For a reader with no knowledge of the Herrera-Santo Domingo family, it would be difficult to know what conclusions to draw from the conflicting evidence presented in this case. If in the second hearing the majority confirmed the converso origins of Gabriel Sedeño's mother, some witnesses did not, and the corregidor's speech put the motives of all the adverse witnesses in doubt. However, in this case the majority was correct. The amount and degree of perjury, most obviously in the first trial but also in the second, is striking. That the more humble citizens might not know the origins of Juan de Herrera is credible, but it is highly doubtful that maestrescuela Antonio de Covarrubias, the corregidor, or the secretary of the Inquisition, who had access to all the inquisition documents, would not know the truth.

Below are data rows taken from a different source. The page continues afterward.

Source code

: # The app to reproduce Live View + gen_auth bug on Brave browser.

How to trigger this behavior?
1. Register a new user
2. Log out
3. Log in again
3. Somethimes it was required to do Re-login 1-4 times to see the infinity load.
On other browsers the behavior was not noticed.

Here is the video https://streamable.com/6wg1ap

Possibly they were all bribed, or possibly they wanted to help a fellow traveler, or to express their dislike of the pure blood statutes. While it might be argued that the statutes created a nation of perjurers, they did not keep conversos out of public offices or the military orders.

By the 1590s the Herrera family could boast a member in two institutions that had pure blood statutes, but is their experience an exception or the norm? In the case of enforcement of pure blood statutes in the Toledo city council, their experience appears to be typical. The Herreras retained their office of regidor until 1629, when this branch of the family died out. The Franco and Hurtado families also continued on as regidores into the seventeenth century. While the office occupied by Diego Hurtado was eliminated when he died in 1567, it was re-created in the form of a new office known as the depositario-general that was bought by another converso, Juan Sánchez de Cisneros, for 2,500 ducats.51 Francisco Sánchez de Toledo had no children, so the continuity of this family ended with his death. With the military orders things were a bit riskier. One can cite more deserving candidates than Gabriel Sedeño who were refused a habit because of their tainted lineage,52 but Gabriel Sedeño was not the only Toledo converso to boast a military habit, even before the opening up initiated by the Count-Duke of Olivares in the seventeenth century.

However one chooses to interpret the pure blood statutes, their effectiveness in keeping conversos out of desirable institutions or corporations is as questionable in the sixteenth century as it was in the fifteenth century. This is not to say that the statutes were without effect. As the seventeenth century wore on, men like Juan de Herrera, Sr., proud of their accomplishments and their middle-class or citizen status, slowly faded from view. The deteriorating economic conditions in Castile from 1580 onward certainly played a role in this process, but so too did the values embodied in the pure blood statutes. The statutes imposed on the Toledo city council in the 1560s clearly imputed pure blood to the noble regidores, whose numbers were increased, and impure blood to the citizen regidores, who suffered a reduction in number and a genealogical search of their origins. While it is true that many citizen regidores were conversos, so too were some noble regidores. The message being sent by the Crown was not just that nobility was admirable and conferred acceptable lineage, but that the citizen estate was onerous, filled with men of dubious lineage who occupied themselves with crass activities. This prejudice is also evident in the 1594 accusations against Juan de Herrera, Sr., who was maligned for his early business activities and the demeaning physical labor of sweeping shop floors. By 1650, citizen regidores were a thing of the past in the Toledo city council, and nearly all the regidores were members of a military order or familiares of the Inquisition. The irony is that many of these men were descendants of those against whom the pure blood statutes were aimed. For a variety of reasons, in the seventeenth century they chose to seek the titles and adopt the lifestyle that had come to be associated with pure blood.

By concentrating on a family that chose to maintain its ethnic identity, this article may have the regrettable effect of strengthening another common misconception: that the upper levels of Toledo society can be neatly divided into Old and New Christians. This is not the case, for intermarriage between the two groups occurred in the fifteenth century and continued on into the sixteenth and seventeenth centuries. Details of some of these unions are included in a later, more detailed study, A Network of Converso Families in Early Modern Toledo.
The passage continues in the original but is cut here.